Roswell`s Historic Bulloch Hall hosts an exhibit from Liverpool, England,
on Capt. James Dunwoody Bulloch and the C.S.S. Alabama.

The display explores the life of Capt. James Dunwoody Bulloch, Confederate Agent, who commissioned the commercial raider, CSS Alabama. Photographs and panels show the Liverpool connection with the Southern States during the Civil War.

Bulloch Hall is at 180 Bulloch Ave., Roswell. Call 770-992-1731 for information.

Mark Sargant, Liverpool history archivist, set up the exhibit with the help of researchers Roy Rawlinson and Bob Jones at the Waterloo Library to mark the centenary of the death of Bulloch. Bulloch lived in Waterloo during the mid-19th Century when he comssioned the ship.

The CSS Alabama, a 1,050-ton screw steam sloop of war, was built at Liverpool for the Confederate Navy. After leaving England in the guise of a merchant ship, she rendezvoused at sea with supply ships, was outfitted as a combatant and placed in commission on Aug. 24, 1862.

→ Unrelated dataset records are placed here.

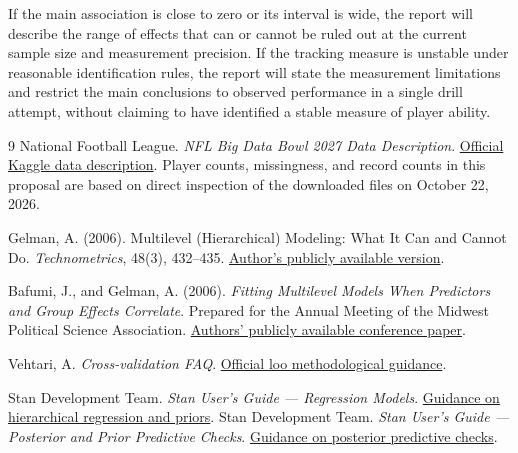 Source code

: \documentclass[a4paper,11pt]{article}
\begin{document}
If the main association is close to zero or its interval is wide, the report will describe the range of effects that can or cannot be ruled out at the current sample size and measurement precision. If the tracking measure is unstable under reasonable identification rules, the report will state the measurement limitations and restrict the main conclusions to observed performance in a single drill attempt, without claiming to have identified a stable measure of player ability.

\begin{thebibliography}{9}
National Football League.
\emph{NFL Big Data Bowl 2027 Data Description}.
\href{https://www.kaggle.com/competitions/nfl-big-data-bowl-2027/data}{Official Kaggle data description}.
Player counts, missingness, and record counts in this proposal are based on direct inspection of the downloaded files on October 22, 2026.

Gelman, A. (2006).
Multilevel (Hierarchical) Modeling: What It Can and Cannot Do.
\emph{Technometrics}, 48(3), 432--435.
\href{https://sites.stat.columbia.edu/gelman/research/published/multi2.pdf}{Author's publicly available version}.

Bafumi, J., and Gelman, A. (2006).
\emph{Fitting Multilevel Models When Predictors and Group Effects Correlate}.
Prepared for the Annual Meeting of the Midwest Political Science Association.
\href{https://statmodeling.stat.columbia.edu/wp-content/uploads/2006/04/Bafumi_Gelman_Midwest06.pdf}{Authors' publicly available conference paper}.

Vehtari, A. \emph{Cross-validation FAQ}.
\href{https://mc-stan.org/loo/articles/online-only/faq.html}{Official loo methodological guidance}.

Stan Development Team.
\emph{Stan User's Guide --- Regression Models}.
\href{https://mc-stan.org/docs/stan-users-guide/regression.html}{Guidance on hierarchical regression and priors}.
Stan Development Team.
\emph{Stan User's Guide --- Posterior and Prior Predictive Checks}.
\href{https://mc-stan.org/docs/stan-users-guide/posterior-predictive-checks.html}{Guidance on posterior predictive checks}.
\end{thebibliography}
\end{document}
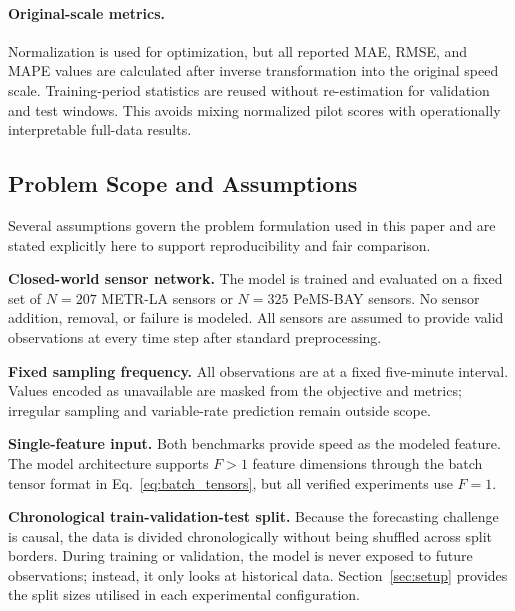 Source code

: \documentclass[fleqn,10pt]{wlscirep}
\newcommand{\chg}[1]{{\color{changeblue}#1}}
\newenvironment{changedcontent}{\color{changeblue}}{}
\begin{document}
\paragraph{Original-scale metrics.}
\begin{changedcontent}
Normalization is used for optimization, but all reported MAE, RMSE, and MAPE
values are calculated after inverse transformation into the original speed
scale. Training-period statistics are reused without re-estimation for
validation and test windows. This avoids mixing normalized pilot scores with
operationally interpretable full-data results.
\end{changedcontent}

\subsection{Problem Scope and Assumptions}

Several assumptions govern the problem formulation used in this
paper and are stated explicitly here to support reproducibility
and fair comparison.

\textbf{Closed-world sensor network.} The model is trained and
evaluated on a fixed set of \chg{$N=207$ METR-LA sensors or $N=325$
PeMS-BAY sensors}. No sensor addition,
removal, or failure is modeled. All sensors are assumed to provide
valid observations at every time step after standard preprocessing.

\textbf{Fixed sampling frequency.} All observations are at a
fixed five-minute interval. \chg{Values encoded as unavailable are masked
from the objective and metrics; irregular sampling and variable-rate
prediction remain outside scope.}

\textbf{Single-feature input.} \chg{Both benchmarks provide speed as the
modeled feature.} The model architecture supports $F > 1$ feature
dimensions through the batch tensor format in
Eq.~\eqref{eq:batch_tensors}, but all verified experiments use
$F = 1$.

\textbf{Chronological train-validation-test split.} Because the forecasting challenge is causal, the data is divided chronologically without being shuffled across split borders. During training or validation, the model is never exposed to future observations; instead, it only looks at historical data. Section~\ref{sec:setup} provides the split sizes utilised in each experimental configuration.
\end{document}
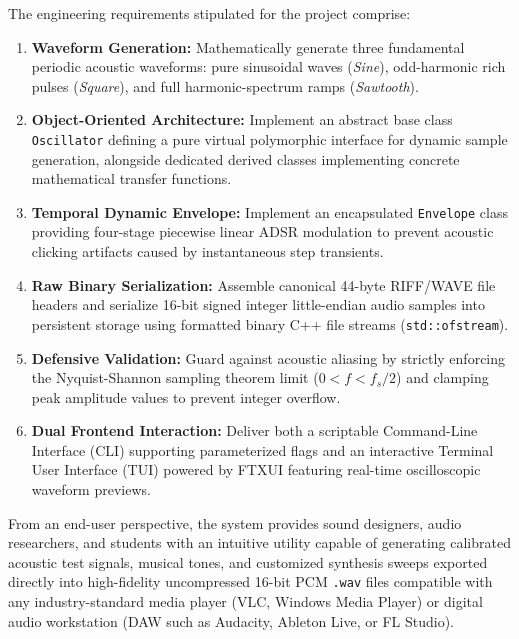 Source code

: \documentclass[12pt,a4paper,oneside]{book}
\begin{document}
The engineering requirements stipulated for the project comprise:
\begin{enumerate}
    \item \textbf{Waveform Generation:} Mathematically generate three fundamental periodic acoustic waveforms: pure sinusoidal waves (\textit{Sine}), odd-harmonic rich pulses (\textit{Square}), and full harmonic-spectrum ramps (\textit{Sawtooth}).
    \item \textbf{Object-Oriented Architecture:} Implement an abstract base class \texttt{Oscillator} defining a pure virtual polymorphic interface for dynamic sample generation, alongside dedicated derived classes implementing concrete mathematical transfer functions.
    \item \textbf{Temporal Dynamic Envelope:} Implement an encapsulated \texttt{Envelope} class providing four-stage piecewise linear ADSR modulation to prevent acoustic clicking artifacts caused by instantaneous step transients.
    \item \textbf{Raw Binary Serialization:} Assemble canonical 44-byte RIFF/WAVE file headers and serialize 16-bit signed integer little-endian audio samples into persistent storage using formatted binary C++ file streams (\texttt{std::ofstream}).
    \item \textbf{Defensive Validation:} Guard against acoustic aliasing by strictly enforcing the Nyquist-Shannon sampling theorem limit ($0 < f < f_s / 2$) and clamping peak amplitude values to prevent integer overflow.
    \item \textbf{Dual Frontend Interaction:} Deliver both a scriptable Command-Line Interface (CLI) supporting parameterized flags and an interactive Terminal User Interface (TUI) powered by FTXUI featuring real-time oscilloscopic waveform previews.
\end{enumerate}

From an end-user perspective, the system provides sound designers, audio researchers, and students with an intuitive utility capable of generating calibrated acoustic test signals, musical tones, and customized synthesis sweeps exported directly into high-fidelity uncompressed 16-bit PCM \texttt{.wav} files compatible with any industry-standard media player (VLC, Windows Media Player) or digital audio workstation (DAW such as Audacity, Ableton Live, or FL Studio).

\end{document}
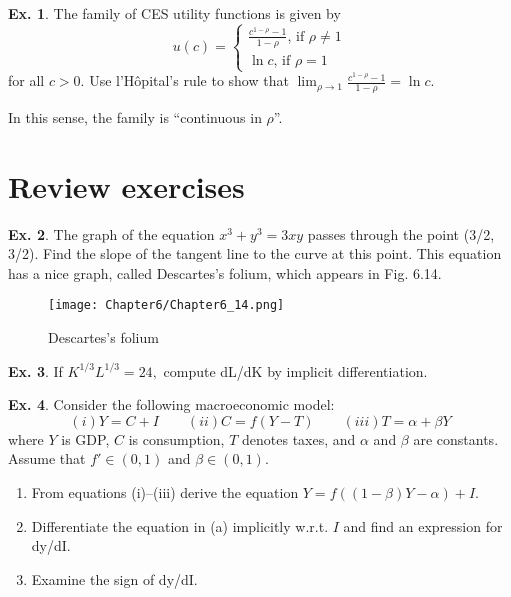 \documentclass[10pt,a4paper]{book}
\theoremstyle{definition}\newtheorem{definition}{Definition}
\theoremstyle{definition}\newtheorem{fact}{Fact}
\theoremstyle{definition}\newtheorem{ex}{Ex.}
\theoremstyle{definition}\newtheorem{project}{Project}
\theoremstyle{definition}\newtheorem{problem}{Problem}
\theoremstyle{definition}\newtheorem{example}{Example}
\numberwithin{theorem}{chapter}
\numberwithin{corollary}{chapter}
\numberwithin{assumption}{chapter}
\numberwithin{definition}{chapter}
\numberwithin{prop}{chapter}
\numberwithin{notation}{chapter}
\numberwithin{problem}{chapter}
\numberwithin{example}{chapter}
\numberwithin{fact}{chapter}
\numberwithin{ex}{chapter}
\begin{document}
	\begin{ex}
		The family of CES utility functions is given by
		$$u(c) = \begin{cases}
			\frac{c^{1-\rho}-1}{1-\rho} \text{,    if } \rho \neq 1 \\
			\ln c \text{,   if } \rho = 1
		\end{cases}$$
		for all $c>0$. Use l’Hôpital’s rule to show that $\lim_{\rho \rightarrow 1} \frac{c^{1-\rho}-1}{1-\rho} = \ln c$. 
		
		In this sense, the family is “continuous in $\rho$”.
	\end{ex}
	
	\section{Review exercises}
	
	\begin{ex}
		The graph of the equation $x^3 + y^3 = 3xy$ passes through the point (3/2, 3/2). Find the slope of the tangent line to the curve at this point. This equation has a nice graph, called Descartes’s folium, which appears in Fig. 6.14.
		
		\begin{figure}[H]
			\centering
			\texttt{[image: Chapter6/Chapter6\_14.png]}
			\caption{Descartes’s folium}
		\end{figure}
	\end{ex}
	
	\begin{ex}
		If $K^{1/3}L^{1/3} = 24,$ compute dL/dK by implicit differentiation.
	\end{ex}
	
	\begin{ex}
		Consider the following macroeconomic model:
		\begin{equation*}
			(i) Y = C + I \qquad
			(ii) C = f (Y - T ) \qquad
			(iii) T = \alpha + \beta Y
		\end{equation*}
		where $Y$ is GDP, $C$ is consumption, $T$ denotes taxes, and $\alpha$ and $\beta$ are constants. Assume that $f' \in (0,1)$ and $\beta \in (0,1)$.
		\begin{enumerate}[label=(\alph*)]
			\item From equations (i)–(iii) derive the equation $Y = f ((1 - \beta)Y - \alpha) + I$.
			\item Differentiate the equation in (a) implicitly w.r.t. $I$ and find an expression for dy/dI.
			\item Examine the sign of dy/dI.
		\end{enumerate}
	\end{ex}
	
\end{document}
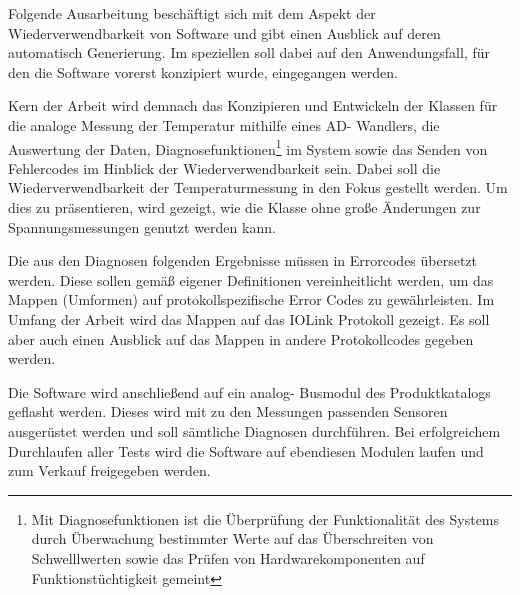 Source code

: Folgende Ausarbeitung beschäftigt sich mit dem Aspekt der Wiederverwendbarkeit von Software und gibt einen Ausblick auf deren automatisch Generierung. Im speziellen soll dabei auf den Anwendungsfall, für den die Software vorerst konzipiert wurde, eingegangen werden.

Kern der Arbeit wird demnach das Konzipieren und Entwickeln der Klassen für die analoge Messung der Temperatur mithilfe eines AD- Wandlers, die Auswertung der Daten, Diagnosefunktionen\footnote{Mit Diagnosefunktionen ist die Überprüfung der Funktionalität des Systems durch Überwachung bestimmter Werte auf das Überschreiten von Schwelllwerten sowie das Prüfen von Hardwarekomponenten auf Funktionstüchtigkeit gemeint} 
im System sowie das Senden von Fehlercodes im Hinblick der Wiederverwendbarkeit sein.
Dabei soll die Wiederverwendbarkeit der Temperaturmessung in den Fokus gestellt werden. 
Um dies zu präsentieren, wird gezeigt, wie die Klasse ohne große Änderungen zur Spannungsmessungen genutzt werden kann.

Die aus den Diagnosen folgenden Ergebnisse müssen in Errorcodes übersetzt werden. 
Diese sollen gemäß eigener Definitionen vereinheitlicht werden, um das Mappen (Umformen) auf protokollspezifische Error Codes zu gewährleisten.
Im Umfang der Arbeit wird das Mappen auf das IOLink Protokoll gezeigt.
Es soll aber auch einen Ausblick auf das Mappen in andere Protokollcodes gegeben werden.

Die Software wird anschließend auf ein analog- Busmodul des Produktkatalogs geflasht werden.
Dieses wird mit zu den Messungen passenden Sensoren ausgerüstet werden und soll sämtliche Diagnosen durchführen.
Bei erfolgreichem Durchlaufen aller Tests wird die Software auf ebendiesen Modulen laufen und zum Verkauf freigegeben werden.
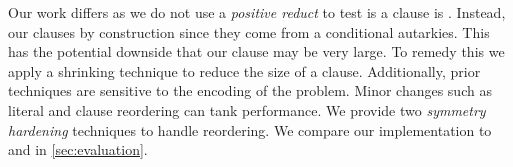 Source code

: Our work differs as we do not use a \emph{positive reduct} to test is a clause is \pr. Instead, our clauses \pr by construction since they come from a conditional autarkies. This has the potential downside that our clause may be very large. To remedy this we apply a shrinking technique to reduce the size of a clause. Additionally, prior techniques are sensitive to the encoding of the problem. Minor changes such as literal and clause reordering can tank performance. We provide two \emph{symmetry hardening} techniques to handle reordering. We compare our implementation \tool to \sadical and \prelearn in \autoref{sec:evaluation}. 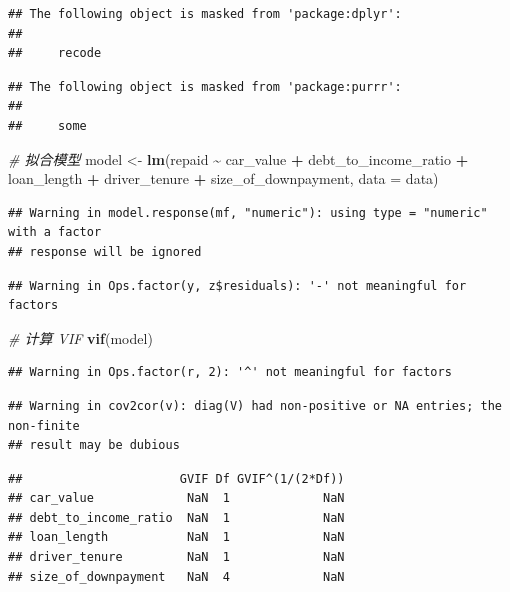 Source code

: \documentclass[
]{article}
\newenvironment{Shaded}{\begin{snugshade}}{\end{snugshade}}
\newcommand{\AttributeTok}[1]{\textcolor[rgb]{0.13,0.29,0.53}{#1}}
\newcommand{\CommentTok}[1]{\textcolor[rgb]{0.56,0.35,0.01}{\textit{#1}}}
\newcommand{\FunctionTok}[1]{\textcolor[rgb]{0.13,0.29,0.53}{\textbf{#1}}}
\newcommand{\NormalTok}[1]{#1}
\newcommand{\OtherTok}[1]{\textcolor[rgb]{0.56,0.35,0.01}{#1}}
\newcommand{\SpecialCharTok}[1]{\textcolor[rgb]{0.81,0.36,0.00}{\textbf{#1}}}
\begin{document}
\begin{verbatim}
## The following object is masked from 'package:dplyr':
## 
##     recode
\end{verbatim}

\begin{verbatim}
## The following object is masked from 'package:purrr':
## 
##     some
\end{verbatim}

\begin{Shaded}
\begin{Highlighting}[]
\CommentTok{\# 拟合模型}
\NormalTok{model }\OtherTok{\textless{}{-}} \FunctionTok{lm}\NormalTok{(repaid }\SpecialCharTok{\textasciitilde{}}\NormalTok{ car\_value }\SpecialCharTok{+}\NormalTok{ debt\_to\_income\_ratio }\SpecialCharTok{+} 
\NormalTok{            loan\_length }\SpecialCharTok{+}\NormalTok{ driver\_tenure }\SpecialCharTok{+}\NormalTok{ size\_of\_downpayment,}
            \AttributeTok{data =}\NormalTok{ data)}
\end{Highlighting}
\end{Shaded}

\begin{verbatim}
## Warning in model.response(mf, "numeric"): using type = "numeric" with a factor
## response will be ignored
\end{verbatim}

\begin{verbatim}
## Warning in Ops.factor(y, z$residuals): '-' not meaningful for factors
\end{verbatim}

\begin{Shaded}
\begin{Highlighting}[]
\CommentTok{\# 计算 VIF}
\FunctionTok{vif}\NormalTok{(model)}
\end{Highlighting}
\end{Shaded}

\begin{verbatim}
## Warning in Ops.factor(r, 2): '^' not meaningful for factors
\end{verbatim}

\begin{verbatim}
## Warning in cov2cor(v): diag(V) had non-positive or NA entries; the non-finite
## result may be dubious
\end{verbatim}

\begin{verbatim}
##                      GVIF Df GVIF^(1/(2*Df))
## car_value             NaN  1             NaN
## debt_to_income_ratio  NaN  1             NaN
## loan_length           NaN  1             NaN
## driver_tenure         NaN  1             NaN
## size_of_downpayment   NaN  4             NaN
\end{verbatim}
\end{document}
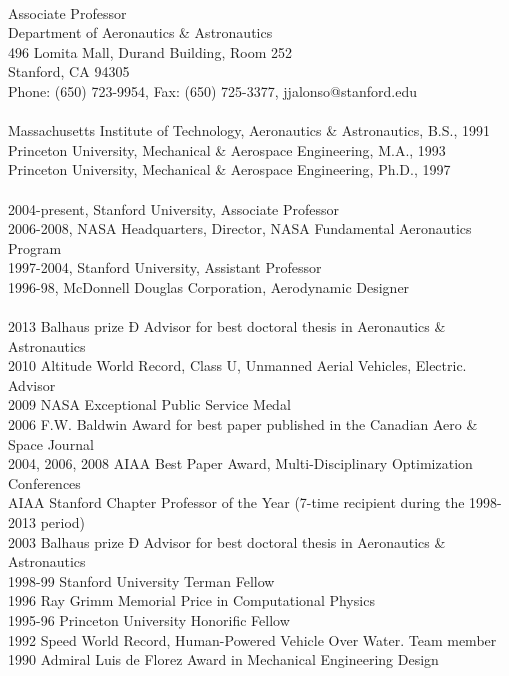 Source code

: \pagestyle{empty}

 \\
Associate Professor \\
Department of Aeronautics \& Astronautics \\
496 Lomita Mall, Durand Building, Room 252 \\
Stanford, CA 94305 \\
Phone: (650) 723-9954, Fax: (650) 725-3377, jjalonso@stanford.edu \\

 \\
Massachusetts Institute of Technology,  Aeronautics \& Astronautics,            B.S., 1991  \\
Princeton University,                   Mechanical \& Aerospace Engineering,    M.A., 1993  \\
Princeton University,                   Mechanical \& Aerospace Engineering,    Ph.D., 1997  \\

  \\
2004-present, Stanford University, Associate Professor \\
2006-2008, NASA Headquarters, Director, NASA Fundamental Aeronautics Program  \\
1997-2004, Stanford University, Assistant Professor  \\
1996-98, McDonnell Douglas Corporation, Aerodynamic Designer  \\

 \\
2013 Balhaus prize Ð Advisor for best doctoral thesis in Aeronautics \& Astronautics \\
2010 Altitude World Record, Class U, Unmanned Aerial Vehicles, Electric.  Advisor \\
2009 NASA Exceptional Public Service Medal\\
2006 F.W. Baldwin Award for best paper published in the Canadian Aero \& Space Journal\\
2004, 2006, 2008 AIAA Best Paper Award, Multi-Disciplinary Optimization Conferences\\
AIAA Stanford Chapter Professor of the Year (7-time recipient during the 1998-2013 period) \\
2003 Balhaus prize Ð Advisor for best doctoral thesis in Aeronautics \& Astronautics\\
1998-99 Stanford University Terman Fellow\\
1996 Ray Grimm Memorial Price in Computational Physics\\
1995-96 Princeton University Honorific Fellow\\
1992 Speed World Record, Human-Powered Vehicle Over Water.  Team member\\
1990 Admiral Luis de Florez Award in Mechanical Engineering Design\\


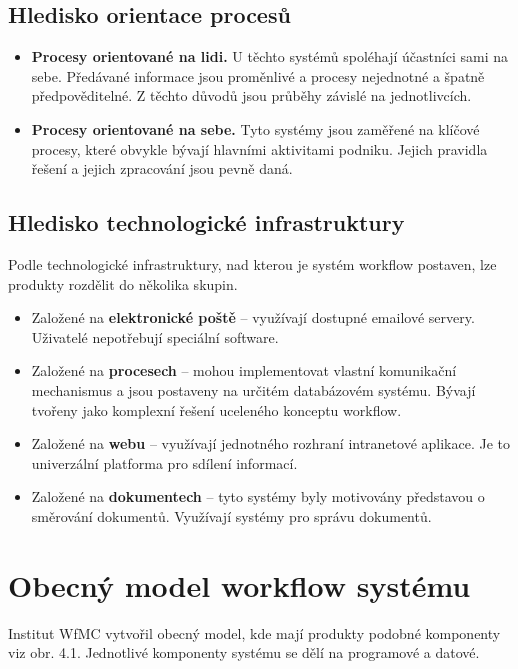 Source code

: \documentclass{fithesis}
\begin{document}
\subsection{Hledisko orientace procesů}
\begin{itemize}
\item \textbf{Procesy orientované na lidi.} U těchto systémů spoléhají účastníci sami na sebe. Předávané informace jsou proměnlivé a procesy nejednotné a špatně předpověditelné. Z těchto důvodů jsou průběhy závislé na jednotlivcích.
\item \textbf{Procesy orientované na sebe.} Tyto systémy jsou zaměřené na klíčové procesy, které obvykle bývají hlavními aktivitami podniku. Jejich pravidla řešení a jejich zpracování jsou pevně daná.
\end{itemize}

\subsection{Hledisko technologické infrastruktury}
Podle technologické infrastruktury, nad kterou je systém workflow postaven, lze produkty rozdělit do několika skupin.
\begin{itemize}
\item Založené na \textbf{elektronické poště} -- využívají dostupné emailové servery. Uživatelé nepotřebují speciální software.
\item Založené na \textbf{procesech} -- mohou implementovat vlastní komunikační mechanismus a jsou postaveny na určitém databázovém systému. Bývají tvořeny jako komplexní řešení uceleného konceptu workflow.
\item Založené na \textbf{webu} -- využívají jednotného rozhraní intranetové aplikace. Je to univerzální platforma pro sdílení informací.
\item Založené na \textbf{dokumentech} -- tyto systémy byly motivovány představou o směrování dokumentů. Využívají systémy pro správu dokumentů.
\end{itemize}

\section{Obecný model workflow systému}
Institut WfMC vytvořil obecný model, kde mají produkty podobné komponenty viz obr. 4.1. Jednotlivé komponenty systému se dělí na programové a datové.
\end{document}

Commanded by Captain Raphael Semmes, the Alabama cruised in the North Atlantic and West Indies during the rest of 1862, capturing more than two-dozen Union merchant ships, of which all but a few were burned.

Alabama began the new year by sinking USS Hatteras near Galveston, Texas, on Jan. 11, 1863. She then moved into the South Atlantic, stopped at Cape Town in August, and went on to the East Indies, seizing nearly 40 more merchantmen during the year, destroying the majority and doing immense damage to the seaborne trade of the United States.

The Confederate cruiser called at Singapore in December 1863, but soon was back at sea to continue her commerce raiding. However, Alabama was increasingly in need of an overhaul and only captured a few ships in 1864.

On June 11 of that year, Captain Semmes brought her to Cherbourg, France, for repairs. The Union steam sloop Kearsarge soon arrived off the port, and, on June 19 the Alabama steamed out to do battle. In an hour of intense combat, she was reduced to a sinking wreck by the Kearsarge`s guns. As Alabama disappeared beneath the surface, her surviving crewmen were rescued by the victorious Federal warship and by the English yacht Deer hound. Her wreck was located by the French Navy in the 1980s.